Add several colorful expletives to those statements and you have my inner monologue. This background noise was growing louder. It was omnipresent. The productive thoughts had to shout above the noise.
Back to the workout and the moment.
Beginning to Believe
I say, “Yes, sir,” as I always do, and I lift the bar overhead. I know I’ll never manage to finish the movement.
For entertainment value, let’s pretend the bar weighs 600 lb. It’s actually more like 110, but it’s my story, so let’s say it’s slightly less than 600 lb.
I begin to walk the length of the gym and back, and I manage to get about halfway through the set.
I feel the bar start to come down. This moment of failure is familiar.
As the bar and gravity take over, as I’m about to lose my grip, as I am about to fail again, my life changes.
My mind gets quiet. Silent, even. I hear four words: “You will not fail.”
My eyes grow wide. My breathing is erratic as I began to process what just happened to me. I can feel a swell of emotion building up, and because I’m a guy I’m glad I’m facing away from my coaches and classmates. “Stunned” might be the only way to describe my feelings in the moment.
My mind is silent, and while those four words were more of a whisper than a shout, the bar starts to rise. I press that 110/600 lb. back over my head, lock my arms, keep the bar in the air and finish that damn workout.
The bar never touched the floor.
A New Man
There were a couple of other classmates doing the same movement at the same time. Mike was working with them. I was on the floor, dumbfounded, processing the moment. I couldn’t explain what happened. Looking back, it’s the moment I started to believe.
That moment, more than any, was the crossroads of my adult life.
My CrossFit coach believed when I didn’t. He knew what I could do. He could see the path when I couldn’t even imagine where I needed to go. He saved my life.
In the following days, I could hear myself think again. I felt a new passion for my future. My weight started coming off faster, and my intensity increased. I believed.
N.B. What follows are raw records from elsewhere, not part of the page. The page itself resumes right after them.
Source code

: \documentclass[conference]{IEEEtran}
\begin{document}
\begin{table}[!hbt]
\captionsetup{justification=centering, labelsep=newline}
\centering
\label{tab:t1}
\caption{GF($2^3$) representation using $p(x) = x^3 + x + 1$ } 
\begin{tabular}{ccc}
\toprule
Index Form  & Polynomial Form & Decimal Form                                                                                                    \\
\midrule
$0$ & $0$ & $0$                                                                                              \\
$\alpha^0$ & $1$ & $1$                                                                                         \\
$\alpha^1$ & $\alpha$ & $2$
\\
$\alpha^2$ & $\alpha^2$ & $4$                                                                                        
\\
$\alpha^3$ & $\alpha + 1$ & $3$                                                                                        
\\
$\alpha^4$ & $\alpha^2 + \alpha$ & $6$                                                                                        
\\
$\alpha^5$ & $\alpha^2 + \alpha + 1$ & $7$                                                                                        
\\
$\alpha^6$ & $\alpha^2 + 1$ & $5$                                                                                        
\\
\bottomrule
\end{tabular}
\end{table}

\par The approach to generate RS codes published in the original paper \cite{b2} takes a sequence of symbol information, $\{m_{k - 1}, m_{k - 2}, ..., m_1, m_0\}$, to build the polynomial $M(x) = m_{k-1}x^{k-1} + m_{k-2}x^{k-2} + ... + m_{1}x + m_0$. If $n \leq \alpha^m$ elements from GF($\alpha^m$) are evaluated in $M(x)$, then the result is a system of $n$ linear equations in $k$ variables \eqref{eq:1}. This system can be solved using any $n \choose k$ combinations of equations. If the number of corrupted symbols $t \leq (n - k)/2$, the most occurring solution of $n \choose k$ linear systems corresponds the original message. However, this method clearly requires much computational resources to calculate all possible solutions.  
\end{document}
I believed I was worth something. I believed I could contribute. I believed I could add value to my friends, my family and the world around me. I learned how to better take care of myself. And to this day, one of the saddest moments of my life was having to leave Mike and my CrossFit Instinct family back in Springfield, Illinois.
You have a responsibility to those around you to shine. You have a responsibility to God to use the miracle machine he gave you to its fullest potential. You have a responsibility to your family and friends to lead.
“When the student is ready, the teacher shall appear.”
Are you ready to be the best version of yourself?
Today I live in Nashville, Tennessee. I’m an afternoon host on a radio network that broadcasts to about 30 affiliate cities across the country.
I have a beautiful girlfriend I don’t deserve.
After a serious accident, I severely sprained one ankle and had a hairline fracture in the other. This put an end to my six-days-a-week workout schedule (for now). And yes, some weight came back. It’s hard to stay lean on crutches. Recovery was slow but I can’t help but believe that CrossFit saved my life and also taught me to deal with life.
Sure, there are always ups and downs. But getting knocked down isn’t so bad if you get back up.